Task: Give the lines below again exactly, starting with the line that holds "1. Your purpose" and going on through the line that holds "## Data Wrangling with JSON".

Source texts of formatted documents
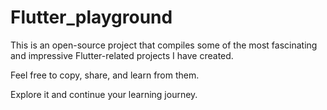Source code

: # Flutter_playground

This is an open-source project that compiles some of the most fascinating and impressive Flutter-related projects I have created.

Feel free to copy, share, and learn from them.

Explore it and continue your learning journey.





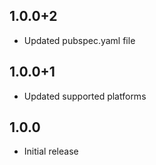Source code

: ## 1.0.0+2

* Updated pubspec.yaml file

## 1.0.0+1

* Updated supported platforms

## 1.0.0

* Initial release

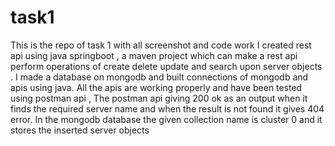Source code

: # task1
This is the repo of task 1 with all screenshot and code work 
I created rest api using java springboot , a maven project which can make a rest api perform operations of create delete update and search upon server objects . I made a database on mongodb and built connections of mongodb and apis using java. All the apis are working properly and have been tested using postman api , The postman api giving 200 ok as an output when it finds the required server name and when the result is not found it gives 404 error.
In the mongodb database the given collection name is cluster 0 and it stores the inserted server objects 
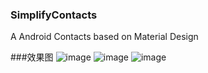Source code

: ### SimplifyContacts
A Android Contacts based on Material Design

###效果图
![image](https://raw.githubusercontent.com/skylineTan/server/github/SimplifyContacts/images/img1.jpg)
![image](https://raw.githubusercontent.com/skylineTan/server/github/SimplifyContacts/images/img2.jpg)
![image](https://raw.githubusercontent.com/skylineTan/server/github/SimplifyContacts/images/img3.jpg)
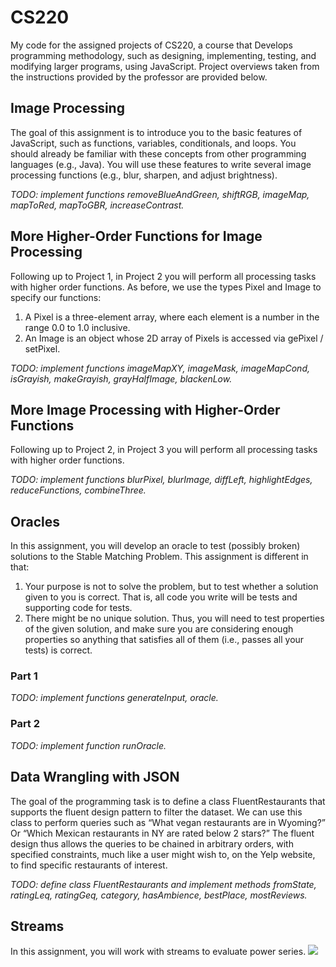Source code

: # CS220
 
My code for the assigned projects of CS220, a course that Develops programming methodology, such as designing, implementing, testing, and modifying larger programs, using JavaScript. Project overviews taken from the instructions provided by the professor are provided below.
 
## Image Processing

The goal of this assignment is to introduce you to the basic features of JavaScript, such as functions, variables, conditionals, and loops. You should already be familiar with these concepts from other programming languages (e.g., Java). You will use these features to write several image processing functions (e.g., blur, sharpen, and adjust brightness).

_TODO: implement functions removeBlueAndGreen, shiftRGB, imageMap, mapToRed, mapToGBR, increaseContrast._

## More Higher-Order Functions for Image Processing

Following up to Project 1, in Project 2 you will perform all processing tasks with higher order functions. As before, we use the types Pixel and Image to specify our functions:
1. A Pixel is a three-element array, where each element is a number in the range 0.0 to 1.0 inclusive.
2. An Image is an object whose 2D array of Pixels is accessed via gePixel / setPixel.

_TODO: implement functions imageMapXY, imageMask, imageMapCond, isGrayish, makeGrayish, grayHalfImage, blackenLow._

## More Image Processing with Higher-Order Functions

Following up to Project 2, in Project 3 you will perform all processing tasks with higher order functions.

_TODO: implement functions blurPixel, blurImage, diffLeft, highlightEdges, reduceFunctions, combineThree._

## Oracles
In this assignment, you will develop an oracle to test (possibly broken) solutions to the Stable Matching Problem. This assignment is different in that:
1. Your purpose is not to solve the problem, but to test whether a solution given to you is correct. That is, all code you write will be tests and supporting code for tests.
2. There might be no unique solution. Thus, you will need to test properties of the given solution, and make sure you are considering enough properties so anything that satisfies all of them (i.e., passes all your tests) is correct.

### Part 1

_TODO: implement functions generateInput, oracle._

### Part 2

_TODO: implement function runOracle._

## Data Wrangling with JSON
The goal of the programming task is to define a class FluentRestaurants that supports the fluent design pattern to filter the dataset. We can use this class to perform queries such as “What vegan restaurants are in Wyoming?” Or “Which Mexican restaurants in NY are rated below 2 stars?” The fluent design thus allows the queries to be chained in arbitrary orders, with specified constraints, much like a user might wish to, on the Yelp website, to find specific restaurants of interest.

_TODO: define class FluentRestaurants and implement methods fromState, ratingLeq, ratingGeq, category, hasAmbience, bestPlace, mostReviews._

## Streams

In this assignment, you will work with streams to evaluate power series.
<img src = "https://latex.codecogs.com/png.latex?s%28x%29%20%3D%20a_%7B%200%7D%20&plus;%20a_%7B%201%7Dx%20&plus;%20a_%7B%202%7Dx%5E2%20&plus;%20...">
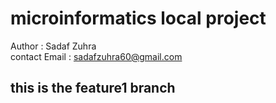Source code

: # microinformatics local project
Author : Sadaf Zuhra <br>
contact Email : sadafzuhra60@gmail.com

## this is the feature1 branch 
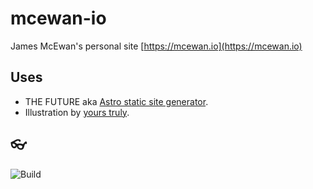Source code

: # mcewan-io

James McEwan's personal site [https://mcewan.io](https://mcewan.io)

## Uses

- THE FUTURE aka [Astro static site generator](https://astro.build).
- Illustration by [yours truly](https://mcewan.ink).

## 👓

![Build](https://github.com/jamesmcewan/mcwn/workflows/Build/badge.svg)
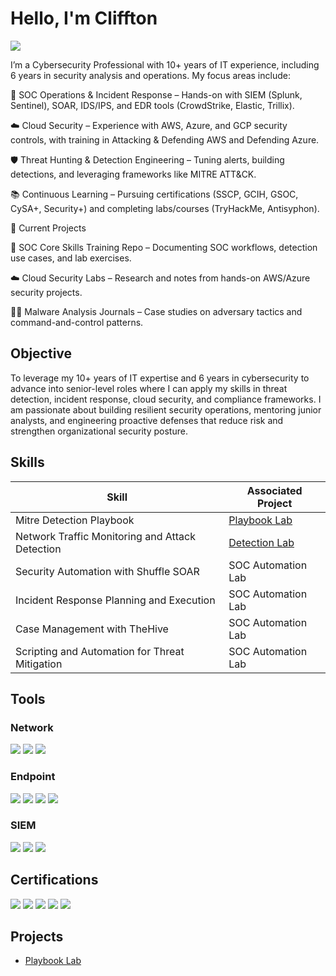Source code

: # Hello, I'm Cliffton 
<a href="https://linkedin.com"><img src="https://img.shields.io/badge/-LinkedIn-0072b1?&style=for-the-badge&logo=linkedin&logoColor=white" /></a>

I’m a Cybersecurity Professional with 10+ years of IT experience, including 6 years in security analysis and operations. My focus areas include:

🔐 SOC Operations & Incident Response – Hands-on with SIEM (Splunk, Sentinel), SOAR, IDS/IPS, and EDR tools (CrowdStrike, Elastic, Trillix).

☁️ Cloud Security – Experience with AWS, Azure, and GCP security controls, with training in Attacking & Defending AWS and Defending Azure.

🛡️ Threat Hunting & Detection Engineering – Tuning alerts, building detections, and leveraging frameworks like MITRE ATT&CK.

📚 Continuous Learning – Pursuing certifications (SSCP, GCIH, GSOC, CySA+, Security+) and completing labs/courses (TryHackMe, Antisyphon).

🔭 Current Projects

🚨 SOC Core Skills Training Repo – Documenting SOC workflows, detection use cases, and lab exercises.

☁️ Cloud Security Labs – Research and notes from hands-on AWS/Azure security projects.

🧑‍💻 Malware Analysis Journals – Case studies on adversary tactics and command-and-control patterns.

## Objective
To leverage my 10+ years of IT expertise and 6 years in cybersecurity to advance into senior-level roles where I can apply my skills in threat detection, incident response, cloud security, and compliance frameworks. I am passionate about building resilient security operations, mentoring junior analysts, and engineering proactive defenses that reduce risk and strengthen organizational security posture.

## Skills

| Skill                                         | Associated Project         |
|-----------------------------------------------|----------------------------|
| Mitre Detection Playbook         | <a href="https://github.com/cbelche4-proj/MITRE-Detection-Playbook">Playbook Lab</a>|
| Network Traffic Monitoring and Attack Detection | <a href="https://google.com">Detection Lab</a>|
| Security Automation with Shuffle SOAR         | SOC Automation Lab|
| Incident Response Planning and Execution      | SOC Automation Lab|
| Case Management with TheHive                  | SOC Automation Lab|
| Scripting and Automation for Threat Mitigation | SOC Automation Lab|

## Tools

### Network
<div>
    <img src="https://img.shields.io/badge/-Wireshark-1679A7?&style=for-the-badge&logo=Wireshark&logoColor=white" />
    <img src="https://img.shields.io/badge/-Suricata-EF3B2D?&style=for-the-badge&logo=Suricata&logoColor=white" />
    <img src="https://img.shields.io/badge/-Zeek-777BB4?&style=for-the-badge&logo=Zeek&logoColor=white" />
</div>

### Endpoint
<div>
  <img src="https://img.shields.io/badge/-CrowdStrike-E30613?&style=for-the-badge&logo=CrowdStrike&logoColor=white" />
<img src="https://img.shields.io/badge/-SentinelOne-372463?&style=for-the-badge&logo=SentinelOne&logoColor=white" />  
  <img src="https://img.shields.io/badge/-Microsoft_Defender_for_Endpoint-00A4EF?&style=for-the-badge&logo=Microsoft&logoColor=white" />
    <img src="https://img.shields.io/badge/-Velociraptor-4B275F?&style=for-the-badge&logo=Velociraptor&logoColor=white" />
</div>

### SIEM
<div>
    <img src="https://img.shields.io/badge/-Microsoft_Sentinel-0078D4?&style=for-the-badge&logo=Microsoft&logoColor=white" />
    <img src="https://img.shields.io/badge/-Splunk-000000?&style=for-the-badge&logo=Splunk&logoColor=white" />
    <img src="https://img.shields.io/badge/-Elastic-005571?&style=for-the-badge&logo=Elastic&logoColor=white" />
</div>

## Certifications
<div>
  <img src="https://img.shields.io/badge/-SSCP-2E8B57?&style=for-the-badge&logo=(ISC2)&logoColor=white" />
<img src="https://img.shields.io/badge/-Security%2B-FF0000?&style=for-the-badge&logo=CompTIA&logoColor=white" />
<img src="https://img.shields.io/badge/-GSOC-1E90FF?&style=for-the-badge&logo=GIAC&logoColor=white" />
<img src="https://img.shields.io/badge/-CySA%2B-006699?&style=for-the-badge&logo=CompTIA&logoColor=white" />
<img src="https://img.shields.io/badge/-CEH-000000?&style=for-the-badge&logo=EC-Council&logoColor=white" />
</div>

## Projects
- <a href="https://github.com/cbelche4-proj/MITRE-Detection-Playbook">Playbook Lab</a>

Result of the exercise:
1. Your purpose is not to solve the problem, but to test whether a solution given to you is correct. That is, all code you write will be tests and supporting code for tests.
2. There might be no unique solution. Thus, you will need to test properties of the given solution, and make sure you are considering enough properties so anything that satisfies all of them (i.e., passes all your tests) is correct.

### Part 1

_TODO: implement functions generateInput, oracle._

### Part 2

_TODO: implement function runOracle._

## Data Wrangling with JSON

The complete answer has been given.